INSTRUCTIONS FOR THE TASK: Leaving out every picture, retype the lines below from the top through the one that contains "React is one".

>>>>>

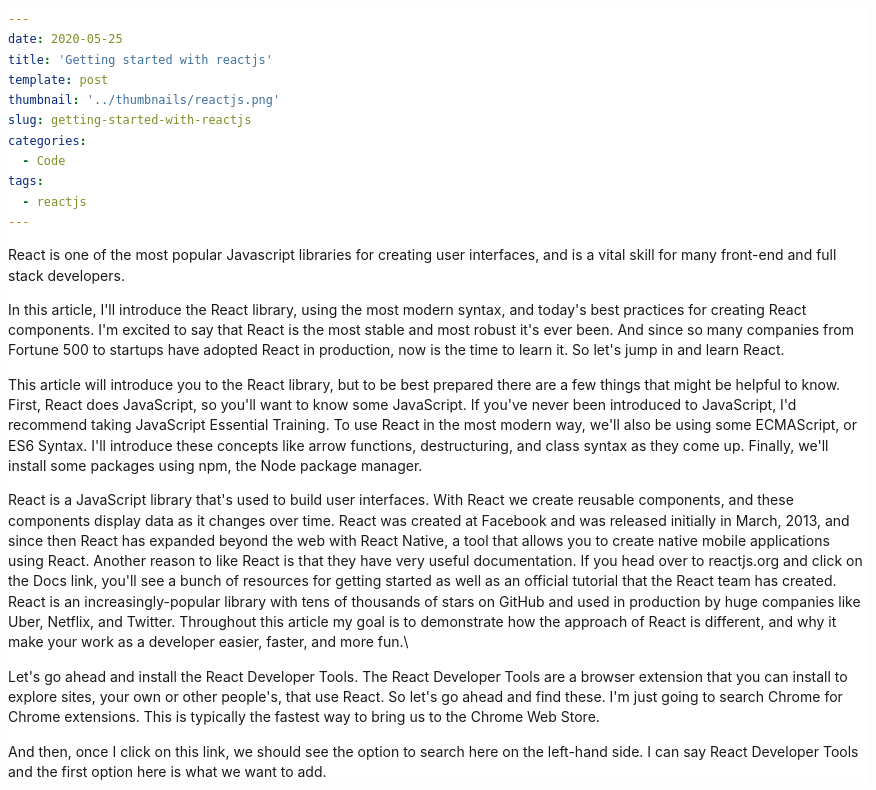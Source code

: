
 ```yaml
---
date: 2020-05-25
title: 'Getting started with reactjs'
template: post
thumbnail: '../thumbnails/reactjs.png'
slug: getting-started-with-reactjs
categories:
  - Code
tags:
  - reactjs
---
```



React is one of the most popular Javascript libraries for creating user interfaces, and is a vital skill for many front-end and full stack developers. 

In this article, I'll introduce the React library, using the most modern syntax, and today's best practices for creating React components. I'm excited to say that React is the most stable and most robust it's ever been. And since so many companies from Fortune 500 to startups have adopted React in production, now is the time to learn it. So let's jump in and learn React.

This article will introduce you to the React library, but to be best prepared there are a few things that might be helpful to know. First, React does JavaScript, so you'll want to know some JavaScript. If you've never been introduced to JavaScript, I'd recommend taking JavaScript Essential Training. To use React in the most modern way, we'll also be using some ECMAScript, or ES6 Syntax. I'll introduce these concepts like arrow functions, destructuring, and class syntax as they come up. Finally, we'll install some packages using npm, the Node package manager.

React is a JavaScript library that's used to build user interfaces. With React we create reusable components, and these components display data as it changes over time. React was created at Facebook and was released initially in March, 2013, and since then React has expanded beyond the web with React Native, a tool that allows you to create native mobile applications using React. Another reason to like React is that they have very useful documentation. If you head over to reactjs.org and click on the Docs link, you'll see a bunch of resources for getting started as well as an official tutorial that the React team has created. React is an increasingly-popular library with tens of thousands of stars on GitHub and used in production by huge companies like Uber, Netflix, and Twitter. Throughout this article my goal is to demonstrate how the approach of React is different, and why it make your work as a developer easier, faster, and more fun.\

Let's go ahead and install the React Developer Tools. The React Developer Tools are a browser extension that you can install to explore sites, your own or other people's, that use React. So let's go ahead and find these. I'm just going to search Chrome for Chrome extensions. This is typically the fastest way to bring us to the Chrome Web Store. 

And then, once I click on this link, we should see the option to search here on the left-hand side. I can say React Developer Tools and the first option here is what we want to add. 
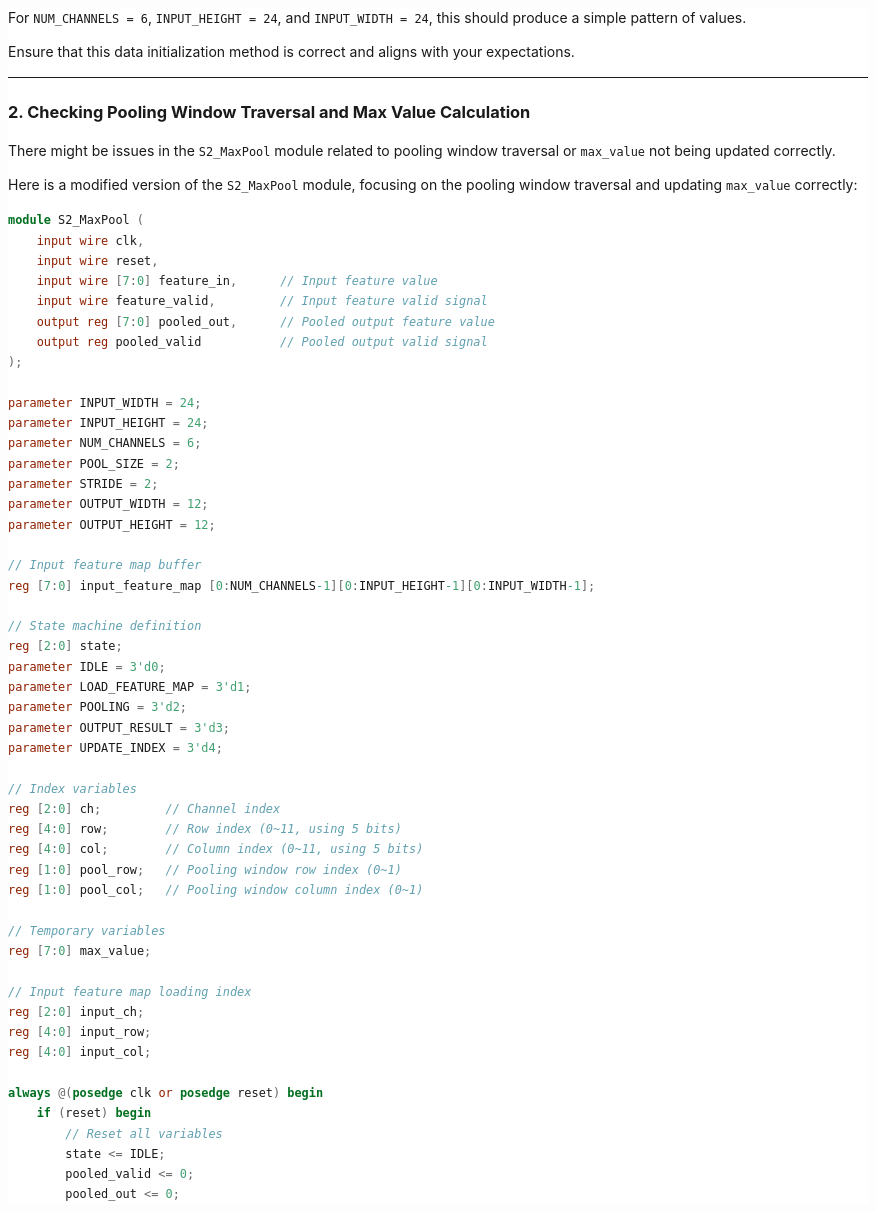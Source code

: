 For `NUM_CHANNELS = 6`, `INPUT_HEIGHT = 24`, and `INPUT_WIDTH = 24`, this should produce a simple pattern of values.

Ensure that this data initialization method is correct and aligns with your expectations.

---

### **2. Checking Pooling Window Traversal and Max Value Calculation**

There might be issues in the `S2_MaxPool` module related to pooling window traversal or `max_value` not being updated correctly.

Here is a modified version of the `S2_MaxPool` module, focusing on the pooling window traversal and updating `max_value` correctly:

```verilog
module S2_MaxPool (
    input wire clk,
    input wire reset,
    input wire [7:0] feature_in,      // Input feature value
    input wire feature_valid,         // Input feature valid signal
    output reg [7:0] pooled_out,      // Pooled output feature value
    output reg pooled_valid           // Pooled output valid signal
);

parameter INPUT_WIDTH = 24;
parameter INPUT_HEIGHT = 24;
parameter NUM_CHANNELS = 6;
parameter POOL_SIZE = 2;
parameter STRIDE = 2;
parameter OUTPUT_WIDTH = 12;
parameter OUTPUT_HEIGHT = 12;

// Input feature map buffer
reg [7:0] input_feature_map [0:NUM_CHANNELS-1][0:INPUT_HEIGHT-1][0:INPUT_WIDTH-1];

// State machine definition
reg [2:0] state;
parameter IDLE = 3'd0;
parameter LOAD_FEATURE_MAP = 3'd1;
parameter POOLING = 3'd2;
parameter OUTPUT_RESULT = 3'd3;
parameter UPDATE_INDEX = 3'd4;

// Index variables
reg [2:0] ch;         // Channel index
reg [4:0] row;        // Row index (0~11, using 5 bits)
reg [4:0] col;        // Column index (0~11, using 5 bits)
reg [1:0] pool_row;   // Pooling window row index (0~1)
reg [1:0] pool_col;   // Pooling window column index (0~1)

// Temporary variables
reg [7:0] max_value;

// Input feature map loading index
reg [2:0] input_ch;
reg [4:0] input_row;
reg [4:0] input_col;

always @(posedge clk or posedge reset) begin
    if (reset) begin
        // Reset all variables
        state <= IDLE;
        pooled_valid <= 0;
        pooled_out <= 0;
```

<<<<<

ANSWER AREA:
Source code

:
 ```yaml
---
date: 2020-05-25
title: 'Getting started with reactjs'
template: post
thumbnail: '../thumbnails/reactjs.png'
slug: getting-started-with-reactjs
categories:
  - Code
tags:
  - reactjs
---
```



React is one of the most popular Javascript libraries for creating user interfaces, and is a vital skill for many front-end and full stack developers. 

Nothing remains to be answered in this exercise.